Jusqu’à présent, les faibles doses de rayonnement émises par les appareils d’imagerie médicale étaient considérées comme sûres. Comme l’explique le docteur David Fernandez-Antoran, auteur principal de l’étude : « Nos corps sont le théâtre d’une bataille continue entre les cellules normales et celles présentant des mutations. Nos travaux montrent que même de faibles doses de rayonnement, équivalentes à celles émises par trois scanners, peuvent favoriser la mutation des cellules et entraîner leur prolifération. Le risque potentiel de cancer lié à l’utilisation de ce type d’appareils ne doit pas être ignoré. »
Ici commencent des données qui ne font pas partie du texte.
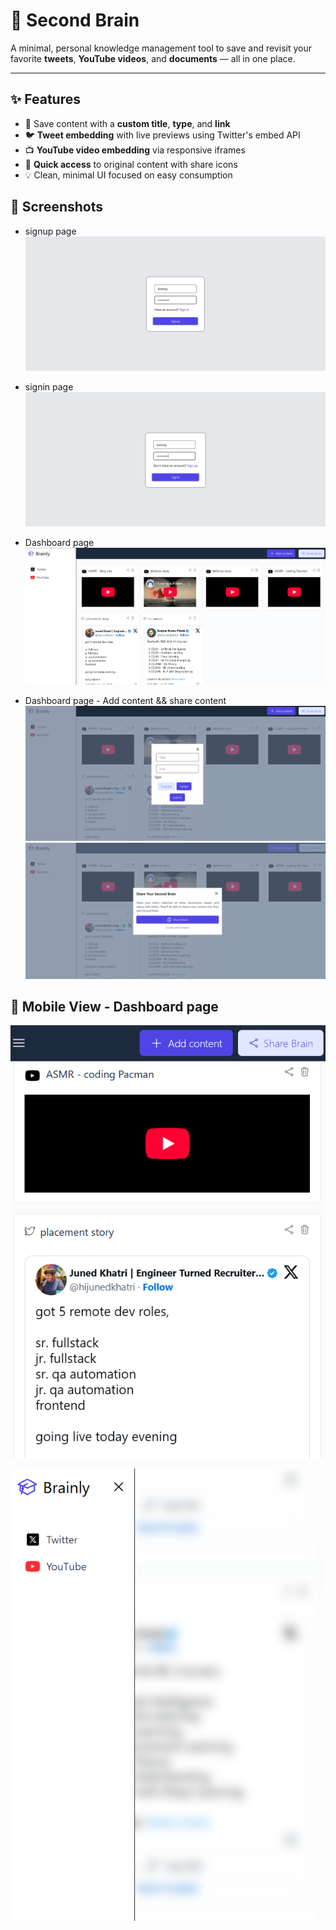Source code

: # 🧠 Second Brain

A minimal, personal knowledge management tool to save and revisit your favorite **tweets**, **YouTube videos**, and **documents** — all in one place.

---

## ✨ Features

- 🔖 Save content with a **custom title**, **type**, and **link**
- 🐦 **Tweet embedding** with live previews using Twitter's embed API
- 📺 **YouTube video embedding** via responsive iframes
- 🔗 **Quick access** to original content with share icons
- 💡 Clean, minimal UI focused on easy consumption

## 📸 Screenshots

- signup page
![Signup Page](./FRONTEND/screenshots/Screenshot%202025-06-11%20171318.png)

- signin page 
![Signin Page](./FRONTEND/screenshots/Screenshot%202025-06-11%20171500.png)

- Dashboard page 
![Dashboard Page](./FRONTEND/screenshots/Screenshot%202025-06-11%20174245.png)

- Dashboard page - Add content && share content
![Dashboard Page](./FRONTEND/screenshots/Screenshot%202025-06-11%20173953.png)
![Dashboard Page](./FRONTEND/screenshots/Screenshot%202025-06-11%20174018.png)

## 📱 Mobile View - Dashboard page
![Dashboard Page](./FRONTEND/screenshots/Screenshot%202025-06-11%20174116.png)

![Dashboard Page](./FRONTEND/screenshots/Screenshot%202025-06-11%20174519.png)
Les scientifiques estiment que d’autres travaux sur les niveaux d’exposition aux rayonnements considérés comme sûrs devront être réalisés. « Les procédures d’imagerie médicale utilisant les radiations, comme les tomodensitogrammes et les rayons X, sont aujourd’hui présentées comme comportant un risque extrêmement faible. D’autres recherches sont nécessaires pour mieux évaluer leurs effets chez les humains. » L’étude évoque également la possibilité de développer de nouvelles thérapies de prévention du cancer, consistant à stimuler les cellules saines afin qu’elles puissent naturellement repousser les cellules cancéreuses, sans aucun effet secondaire pour le patient.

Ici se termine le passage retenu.